### [Problem description]
From the line containing "[PSCredential]$Credential" onward, retype each line of the entries below exactly, last line included.
===== Supplied records =====
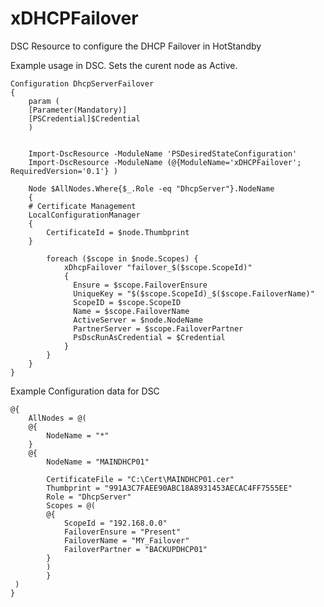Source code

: # xDHCPFailover

DSC Resource to configure the DHCP Failover in HotStandby

Example usage in DSC.
Sets the curent node as Active.


	Configuration DhcpServerFailover
	{
	    param (
		[Parameter(Mandatory)]
		[PSCredential]$Credential
	    )


	    Import-DscResource -ModuleName 'PSDesiredStateConfiguration'
	    Import-DscResource -ModuleName (@{ModuleName='xDHCPFailover'; RequiredVersion='0.1'} )

	    Node $AllNodes.Where{$_.Role -eq "DhcpServer"}.NodeName
	    {
		# Certificate Management
		LocalConfigurationManager 
		{
		    CertificateId = $node.Thumbprint
		}

			foreach ($scope in $node.Scopes) {
				xDhcpFailover "failover_$($scope.ScopeId)"
				{
				  Ensure = $scope.FailoverEnsure
				  UniqueKey = "$($scope.ScopeId)_$($scope.FailoverName)"
				  ScopeID = $scope.ScopeID
				  Name = $scope.FailoverName
				  ActiveServer = $node.NodeName
				  PartnerServer = $scope.FailoverPartner
				  PsDscRunAsCredential = $Credential
				}
			}
		}
	}


Example Configuration data for DSC

	@{
	    AllNodes = @(
		@{
		    NodeName = "*"            
		}
		@{
		    NodeName = "MAINDHCP01"
            
		    CertificateFile = "C:\Cert\MAINDHCP01.cer"
		    Thumbprint = "991A3C7FAEE90ABC18A8931453AECAC4FF7555EE"            
		    Role = "DhcpServer"
		    Scopes = @(
			@{
				ScopeId = "192.168.0.0"                    
				FailoverEnsure = "Present"
				FailoverName = "MY_Failover"
				FailoverPartner = "BACKUPDHCP01"
			}                
		    )            
        	}    
     )
	}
=====
### [Answer for this exercise]
		[PSCredential]$Credential
	    )


	    Import-DscResource -ModuleName 'PSDesiredStateConfiguration'
	    Import-DscResource -ModuleName (@{ModuleName='xDHCPFailover'; RequiredVersion='0.1'} )

	    Node $AllNodes.Where{$_.Role -eq "DhcpServer"}.NodeName
	    {
		# Certificate Management
		LocalConfigurationManager 
		{
		    CertificateId = $node.Thumbprint
		}

			foreach ($scope in $node.Scopes) {
				xDhcpFailover "failover_$($scope.ScopeId)"
				{
				  Ensure = $scope.FailoverEnsure
				  UniqueKey = "$($scope.ScopeId)_$($scope.FailoverName)"
				  ScopeID = $scope.ScopeID
				  Name = $scope.FailoverName
				  ActiveServer = $node.NodeName
				  PartnerServer = $scope.FailoverPartner
				  PsDscRunAsCredential = $Credential
				}
			}
		}
	}


Example Configuration data for DSC

	@{
	    AllNodes = @(
		@{
		    NodeName = "*"            
		}
		@{
		    NodeName = "MAINDHCP01"
            
		    CertificateFile = "C:\Cert\MAINDHCP01.cer"
		    Thumbprint = "991A3C7FAEE90ABC18A8931453AECAC4FF7555EE"            
		    Role = "DhcpServer"
		    Scopes = @(
			@{
				ScopeId = "192.168.0.0"                    
				FailoverEnsure = "Present"
				FailoverName = "MY_Failover"
				FailoverPartner = "BACKUPDHCP01"
			}                
		    )            
        	}    
     )
	}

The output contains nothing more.